WHAT IS EXPECTED
Which of the lines in the data below contain the string "want"? Copy each of them.

════════

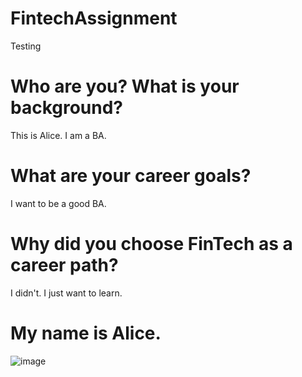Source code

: # FintechAssignment
Testing
# Who are you? What is your background?
This is Alice. I am a BA.
 # What are your career goals?
 I want to be a good BA.
 # Why did you choose FinTech as a career path?
 I didn't. I just want to learn.

# My name is Alice.
![image](https://i.shgcdn.com/1ec9c187-9579-42d4-be9e-f4161e8df9e1/-/format/auto/-/preview/3000x3000/-/quality/lighter/)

════════

EXERCISE OUTPUT
 I want to be a good BA.
 I didn't. I just want to learn.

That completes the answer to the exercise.